Give back the entire listing below, unaltered.

+--

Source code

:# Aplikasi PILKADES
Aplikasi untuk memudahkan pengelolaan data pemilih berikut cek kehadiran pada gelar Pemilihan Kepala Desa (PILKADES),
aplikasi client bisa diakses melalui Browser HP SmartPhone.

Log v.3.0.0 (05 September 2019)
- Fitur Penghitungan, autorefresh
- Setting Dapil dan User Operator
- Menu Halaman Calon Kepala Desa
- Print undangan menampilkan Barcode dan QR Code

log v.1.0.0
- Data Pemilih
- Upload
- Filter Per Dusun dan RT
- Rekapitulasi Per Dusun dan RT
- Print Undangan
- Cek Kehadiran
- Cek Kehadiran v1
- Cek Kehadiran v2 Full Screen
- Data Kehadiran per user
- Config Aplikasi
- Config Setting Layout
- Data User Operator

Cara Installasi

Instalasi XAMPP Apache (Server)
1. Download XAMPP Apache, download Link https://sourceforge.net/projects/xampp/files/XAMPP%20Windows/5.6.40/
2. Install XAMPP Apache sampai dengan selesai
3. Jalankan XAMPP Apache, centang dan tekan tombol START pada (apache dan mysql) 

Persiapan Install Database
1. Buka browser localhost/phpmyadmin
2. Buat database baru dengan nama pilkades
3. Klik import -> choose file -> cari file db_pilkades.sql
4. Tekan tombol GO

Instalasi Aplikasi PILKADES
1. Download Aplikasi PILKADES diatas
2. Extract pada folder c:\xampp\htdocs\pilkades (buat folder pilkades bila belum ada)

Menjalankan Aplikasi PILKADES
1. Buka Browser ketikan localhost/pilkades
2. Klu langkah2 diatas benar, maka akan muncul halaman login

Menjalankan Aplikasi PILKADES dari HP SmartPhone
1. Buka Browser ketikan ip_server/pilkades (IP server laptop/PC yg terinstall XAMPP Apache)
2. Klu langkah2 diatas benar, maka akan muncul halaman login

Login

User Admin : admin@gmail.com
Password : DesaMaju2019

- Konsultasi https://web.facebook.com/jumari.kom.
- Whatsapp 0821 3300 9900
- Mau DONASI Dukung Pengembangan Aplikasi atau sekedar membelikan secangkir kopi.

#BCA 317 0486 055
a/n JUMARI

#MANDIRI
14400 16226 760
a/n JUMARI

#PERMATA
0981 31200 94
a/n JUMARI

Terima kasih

+--

§ **The answer**
Source code

:# Aplikasi PILKADES
Aplikasi untuk memudahkan pengelolaan data pemilih berikut cek kehadiran pada gelar Pemilihan Kepala Desa (PILKADES),
aplikasi client bisa diakses melalui Browser HP SmartPhone.

Log v.3.0.0 (05 September 2019)
- Fitur Penghitungan, autorefresh
- Setting Dapil dan User Operator
- Menu Halaman Calon Kepala Desa
- Print undangan menampilkan Barcode dan QR Code

log v.1.0.0
- Data Pemilih
- Upload
- Filter Per Dusun dan RT
- Rekapitulasi Per Dusun dan RT
- Print Undangan
- Cek Kehadiran
- Cek Kehadiran v1
- Cek Kehadiran v2 Full Screen
- Data Kehadiran per user
- Config Aplikasi
- Config Setting Layout
- Data User Operator

Cara Installasi

Instalasi XAMPP Apache (Server)
1. Download XAMPP Apache, download Link https://sourceforge.net/projects/xampp/files/XAMPP%20Windows/5.6.40/
2. Install XAMPP Apache sampai dengan selesai
3. Jalankan XAMPP Apache, centang dan tekan tombol START pada (apache dan mysql) 

Persiapan Install Database
1. Buka browser localhost/phpmyadmin
2. Buat database baru dengan nama pilkades
3. Klik import -> choose file -> cari file db_pilkades.sql
4. Tekan tombol GO

Instalasi Aplikasi PILKADES
1. Download Aplikasi PILKADES diatas
2. Extract pada folder c:\xampp\htdocs\pilkades (buat folder pilkades bila belum ada)

Menjalankan Aplikasi PILKADES
1. Buka Browser ketikan localhost/pilkades
2. Klu langkah2 diatas benar, maka akan muncul halaman login

Menjalankan Aplikasi PILKADES dari HP SmartPhone
1. Buka Browser ketikan ip_server/pilkades (IP server laptop/PC yg terinstall XAMPP Apache)
2. Klu langkah2 diatas benar, maka akan muncul halaman login

Login

User Admin : admin@gmail.com
Password : DesaMaju2019

- Konsultasi https://web.facebook.com/jumari.kom.
- Whatsapp 0821 3300 9900
- Mau DONASI Dukung Pengembangan Aplikasi atau sekedar membelikan secangkir kopi.

#BCA 317 0486 055
a/n JUMARI

#MANDIRI
14400 16226 760
a/n JUMARI

#PERMATA
0981 31200 94
a/n JUMARI

Terima kasih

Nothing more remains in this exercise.